My Sister's Child Page 19
One day Jo and Isla came home from school to find that their mum wasn’t at home. The back door was open and they searched the entire house but she definitely wasn’t there. Jo had checked around to see if she could find her handbag but it was gone too. Although it was unusual for her to leave the house, they assumed she had gone to the shop to buy more cigarettes or something but when she hadn’t come back by four o’clock, Jo called their dad in work. When he came home at five she still wasn’t back even though it was dark outside. Eventually at nine o’clock that night the phone rang and Jo and Isla raced each other down the hallway to answer it. It was Auntie Carole calling and she asked to speak to their dad. She said their mother had shown up on her doorstep in Fife without any bags and she thought that they should know in case she hadn’t told them where she was going. Their father, to save face and not wanting to admit to Carole just how bad things were between him and their mum at that stage, said of course she had told him. Carole said she needed a rest and that she was planning on staying for a few days.

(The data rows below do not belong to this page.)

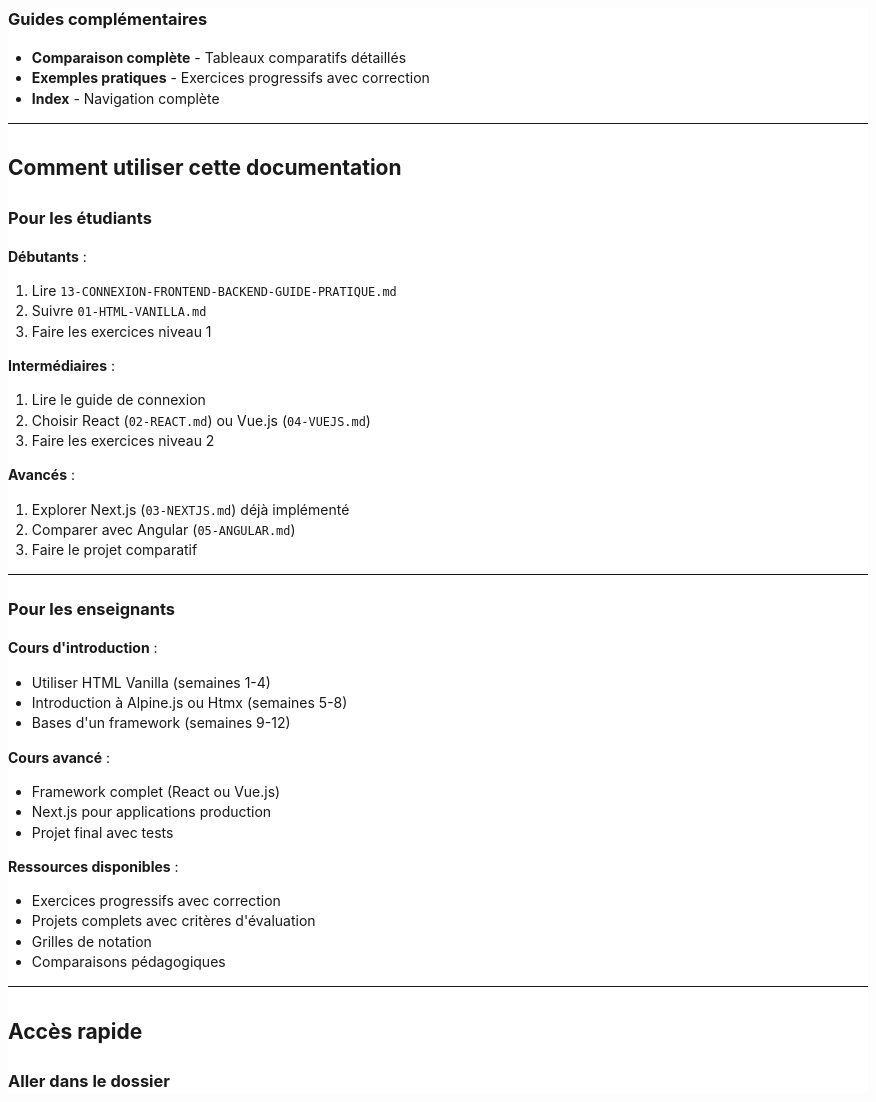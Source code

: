 
### Guides complémentaires

- **Comparaison complète** - Tableaux comparatifs détaillés
- **Exemples pratiques** - Exercices progressifs avec correction
- **Index** - Navigation complète

---

## Comment utiliser cette documentation

### Pour les étudiants

**Débutants** :
1. Lire `13-CONNEXION-FRONTEND-BACKEND-GUIDE-PRATIQUE.md`
2. Suivre `01-HTML-VANILLA.md`
3. Faire les exercices niveau 1

**Intermédiaires** :
1. Lire le guide de connexion
2. Choisir React (`02-REACT.md`) ou Vue.js (`04-VUEJS.md`)
3. Faire les exercices niveau 2

**Avancés** :
1. Explorer Next.js (`03-NEXTJS.md`) déjà implémenté
2. Comparer avec Angular (`05-ANGULAR.md`)
3. Faire le projet comparatif

---

### Pour les enseignants

**Cours d'introduction** :
- Utiliser HTML Vanilla (semaines 1-4)
- Introduction à Alpine.js ou Htmx (semaines 5-8)
- Bases d'un framework (semaines 9-12)

**Cours avancé** :
- Framework complet (React ou Vue.js)
- Next.js pour applications production
- Projet final avec tests

**Ressources disponibles** :
- Exercices progressifs avec correction
- Projets complets avec critères d'évaluation
- Grilles de notation
- Comparaisons pédagogiques

---

## Accès rapide

### Aller dans le dossier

A few days came and went and then it was a couple of weeks. A couple of weeks ended up being three months. Jo and Isla had stopped asking where she was and started to get on with their lives without her. They walked to and from school together every day. They ate cream crackers piled with butter and watched TV after school until their dad came home from work. Sometimes Mrs Peabody would drop them in an apple tart and say that it was for after their tea but they would eat the whole thing before their dad got home.
Then he announced one day that their mum was coming home. Jo looked at Isla and Isla looked at Jo but they said nothing.
“Well, aren’t you pair excited? I said your mum is coming home!” he asked, confused by their deflated reaction.
They had been told she was coming home four times already and she hadn’t materialised. This was the fifth time.
“You said that the last time and she never came,” Jo said.
“I know, love, I know, but she really is this time. She’s booked her ferry and everything. She’s sailing into Larne at five to eleven on Monday morning! We’re going to drive up there and bring her home.”
Their dad had spent the rest of the weekend wallpapering. He had seen an ad on TV for the new Superfresco wallpaper and had said to Jo and Isla “Do you think your mum would like that, girls?”
They had shrugged their shoulders because their mum didn’t seem to like anything. When they came home from school he had already finished the sitting room and he was standing back admiring his work with his hands on his hips humming a tune. By Sunday evening he had Superfrescoed the whole house. Every wall was covered in it: kitchen, bedrooms, even the bathrooms weren’t spared.
They picked their mum up in Larne. Jo was given a Sindy Doll because their mum didn’t like Barbies and she gave Isla a colouring book but there were no pencils or crayons with it. Isla had started to cry but Jo told her not to be silly because she had lots of colours in her pencil case at home anyway and at least they had their mum back.
When they got home to their house, their dad had unlocked the door and proudly shown their mother the wallpaper but she just said “Oh” and went upstairs with her case.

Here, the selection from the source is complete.